MDVSA-2008:210: mono

CRLF injection vulnerability in Sys.Web in Mono 2.0 and earlier allows
remote attackers to inject arbitrary HTTP headers and conduct HTTP
response splitting attacks via CRLF sequences in the query string.

The updated packages have been patched to fix the issue.

MDVSA-2008:209: pam_krb5

MDVA-2008:132: mandriva-release

mandriva-release for Mandriva 2008 Spring should contain a
product_branch set to Official, and not devel, otherwise it could
lead to an error with the new mdkonline.

The updated package fixes it.

MDVA-2008:131: rpmdrake

This update fixes several minor issues in rpmdrake:
- it fixes a crash due to bad timing with the X server (#41010)
- it fix empty per importance lists of updates in rpmdrake (list
of all updates was OK, MandrivaUpdate was OK) (#41331) (regression
introduced in 3.95 on 2007-09-14)
- it makes rpmdrake only warn once per session when media XML metadata
are newer than synthesis: in that case rpmdrake complained for every
unsyncrhonized package (#42737)
- it fixes a crash when selecting all packages (#40025)
- it fixes a rare crash when canceling (#41970)

MDVA-2008:130: drakxtools

This update fixes several minor issues in drakxtools:
- it fixes management of XEN kernels in bootloader-config, when adding
a new kernel, a xen entry should not replace an existing 'linux'
(#40865)
- it fixes a crash in rpmdrake when description begins by
Gtk2::.. (#43802)

It also really enable draksnapashot to use Gtk+-2's new
FileChooserDialog in future.

MDVSA-2008:208: pam_mount

pam_mount 0.10 through 0.45, when luserconf is enabled, does not verify
mountpoint and source ownership before mounting a user-defined volume,
which allows local users to bypass intended access restrictions via
a local mount.

The updated packages have been patched to fix the issue.

MDVSA-2008:207: openafs

A race condition in OpenAFS 1.3.40 through 1.4.5 allowed remote
attackers to cause a denial of service (daemon crash) by simultaneously
acquiring and giving back file callbacks (CVE-2007-6599).

The updated packages have been patched to prevent this issue.

MDVSA-2008:206: mozilla-thunderbird

A number of security vulnerabilities have been discovered and
corrected in the latest Mozilla Thunderbird program, version 2.0.0.17
(CVE-2008-0016, CVE-2008-3835, CVE-2008-4058, CVE-2008-4059,
CVE-2008-4060, CVE-2008-4061, CVE-2008-4062, CVE-2008-4065,
CVE-2008-4066, CVE-2008-4067, CVE-2008-4068, CVE-2008-4070).

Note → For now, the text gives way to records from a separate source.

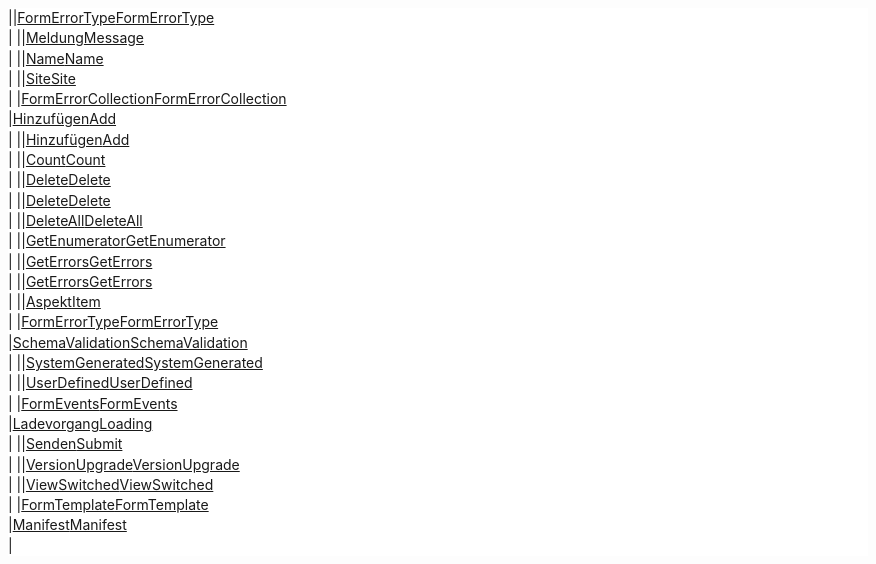 ||[<span data-ttu-id="0eedd-287">FormErrorType</span><span class="sxs-lookup"><span data-stu-id="0eedd-287">FormErrorType</span></span>](https://msdn.microsoft.com/library/Microsoft.Office.InfoPath.FormError.FormErrorType.aspx) <br/> |
||[<span data-ttu-id="0eedd-288">Meldung</span><span class="sxs-lookup"><span data-stu-id="0eedd-288">Message</span></span>](https://msdn.microsoft.com/library/Microsoft.Office.InfoPath.FormError.Message.aspx) <br/> |
||[<span data-ttu-id="0eedd-289">Name</span><span class="sxs-lookup"><span data-stu-id="0eedd-289">Name</span></span>](https://msdn.microsoft.com/library/Microsoft.Office.InfoPath.FormError.Name.aspx) <br/> |
||[<span data-ttu-id="0eedd-290">Site</span><span class="sxs-lookup"><span data-stu-id="0eedd-290">Site</span></span>](https://msdn.microsoft.com/library/Microsoft.Office.InfoPath.FormError.Site.aspx) <br/> |
|[<span data-ttu-id="0eedd-291">FormErrorCollection</span><span class="sxs-lookup"><span data-stu-id="0eedd-291">FormErrorCollection</span></span>](https://msdn.microsoft.com/library/Microsoft.Office.InfoPath.FormErrorCollection.aspx) <br/> |[<span data-ttu-id="0eedd-292">Hinzufügen</span><span class="sxs-lookup"><span data-stu-id="0eedd-292">Add</span></span>](https://msdn.microsoft.com/library/Microsoft.Office.InfoPath.FormErrorCollection.Add.aspx) <br/> |
||[<span data-ttu-id="0eedd-293">Hinzufügen</span><span class="sxs-lookup"><span data-stu-id="0eedd-293">Add</span></span>](https://msdn.microsoft.com/library/Microsoft.Office.InfoPath.FormErrorCollection.Add.aspx) <br/> |
||[<span data-ttu-id="0eedd-294">Count</span><span class="sxs-lookup"><span data-stu-id="0eedd-294">Count</span></span>](https://msdn.microsoft.com/library/Microsoft.Office.InfoPath.FormErrorCollection.Count.aspx) <br/> |
||[<span data-ttu-id="0eedd-295">Delete</span><span class="sxs-lookup"><span data-stu-id="0eedd-295">Delete</span></span>](https://msdn.microsoft.com/library/Microsoft.Office.InfoPath.FormErrorCollection.Delete.aspx) <br/> |
||[<span data-ttu-id="0eedd-296">Delete</span><span class="sxs-lookup"><span data-stu-id="0eedd-296">Delete</span></span>](https://msdn.microsoft.com/library/Microsoft.Office.InfoPath.FormErrorCollection.Delete.aspx) <br/> |
||[<span data-ttu-id="0eedd-297">DeleteAll</span><span class="sxs-lookup"><span data-stu-id="0eedd-297">DeleteAll</span></span>](https://msdn.microsoft.com/library/Microsoft.Office.InfoPath.FormErrorCollection.DeleteAll.aspx) <br/> |
||[<span data-ttu-id="0eedd-298">GetEnumerator</span><span class="sxs-lookup"><span data-stu-id="0eedd-298">GetEnumerator</span></span>](https://msdn.microsoft.com/library/Microsoft.Office.InfoPath.FormErrorCollection.GetEnumerator.aspx) <br/> |
||[<span data-ttu-id="0eedd-299">GetErrors</span><span class="sxs-lookup"><span data-stu-id="0eedd-299">GetErrors</span></span>](https://msdn.microsoft.com/library/Microsoft.Office.InfoPath.FormErrorCollection.GetErrors.aspx) <br/> |
||[<span data-ttu-id="0eedd-300">GetErrors</span><span class="sxs-lookup"><span data-stu-id="0eedd-300">GetErrors</span></span>](https://msdn.microsoft.com/library/Microsoft.Office.InfoPath.FormErrorCollection.GetErrors.aspx) <br/> |
||[<span data-ttu-id="0eedd-301">Aspekt</span><span class="sxs-lookup"><span data-stu-id="0eedd-301">Item</span></span>](https://msdn.microsoft.com/library/Microsoft.Office.InfoPath.FormErrorCollection.Item.aspx) <br/> |
|[<span data-ttu-id="0eedd-302">FormErrorType</span><span class="sxs-lookup"><span data-stu-id="0eedd-302">FormErrorType</span></span>](https://msdn.microsoft.com/library/Microsoft.Office.InfoPath.FormErrorType.aspx) <br/> |[<span data-ttu-id="0eedd-303">SchemaValidation</span><span class="sxs-lookup"><span data-stu-id="0eedd-303">SchemaValidation</span></span>](https://msdn.microsoft.com/library/Microsoft.Office.InfoPath.FormErrorType.SchemaValidation.aspx) <br/> |
||[<span data-ttu-id="0eedd-304">SystemGenerated</span><span class="sxs-lookup"><span data-stu-id="0eedd-304">SystemGenerated</span></span>](https://msdn.microsoft.com/library/Microsoft.Office.InfoPath.FormErrorType.SystemGenerated.aspx) <br/> |
||[<span data-ttu-id="0eedd-305">UserDefined</span><span class="sxs-lookup"><span data-stu-id="0eedd-305">UserDefined</span></span>](https://msdn.microsoft.com/library/Microsoft.Office.InfoPath.FormErrorType.UserDefined.aspx) <br/> |
|[<span data-ttu-id="0eedd-306">FormEvents</span><span class="sxs-lookup"><span data-stu-id="0eedd-306">FormEvents</span></span>](https://msdn.microsoft.com/library/Microsoft.Office.InfoPath.FormEvents.aspx) <br/> |[<span data-ttu-id="0eedd-307">Ladevorgang</span><span class="sxs-lookup"><span data-stu-id="0eedd-307">Loading</span></span>](https://msdn.microsoft.com/library/Microsoft.Office.InfoPath.FormEvents.Loading.aspx) <br/> |
||[<span data-ttu-id="0eedd-308">Senden</span><span class="sxs-lookup"><span data-stu-id="0eedd-308">Submit</span></span>](https://msdn.microsoft.com/library/Microsoft.Office.InfoPath.FormEvents.Submit.aspx) <br/> |
||[<span data-ttu-id="0eedd-309">VersionUpgrade</span><span class="sxs-lookup"><span data-stu-id="0eedd-309">VersionUpgrade</span></span>](https://msdn.microsoft.com/library/Microsoft.Office.InfoPath.FormEvents.VersionUpgrade.aspx) <br/> |
||[<span data-ttu-id="0eedd-310">ViewSwitched</span><span class="sxs-lookup"><span data-stu-id="0eedd-310">ViewSwitched</span></span>](https://msdn.microsoft.com/library/Microsoft.Office.InfoPath.FormEvents.ViewSwitched.aspx) <br/> |
|[<span data-ttu-id="0eedd-311">FormTemplate</span><span class="sxs-lookup"><span data-stu-id="0eedd-311">FormTemplate</span></span>](https://msdn.microsoft.com/library/Microsoft.Office.InfoPath.FormTemplate.aspx) <br/> |[<span data-ttu-id="0eedd-312">Manifest</span><span class="sxs-lookup"><span data-stu-id="0eedd-312">Manifest</span></span>](https://msdn.microsoft.com/library/Microsoft.Office.InfoPath.FormTemplate.Manifest.aspx) <br/> |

This update provides the latest Thunderbird to correct these issues.

MDVSA-2008:205: mozilla-firefox

Security vulnerabilities have been discovered and corrected in the
latest Mozilla Firefox program, version 2.0.0.17 (CVE-2008-0016,
CVE-2008-3835, CVE-2008-3836, CVE-2008-3837, CVE-2008-4058,
CVE-2008-4059, CVE-2008-4060, CVE-2008-4061, CVE-2008-4062,
CVE-2008-4065, CVE-2008-4066, CVE-2008-4067, CVE-2008-4068,
CVE-2008-4069).

This update provides the latest Firefox to correct these issues.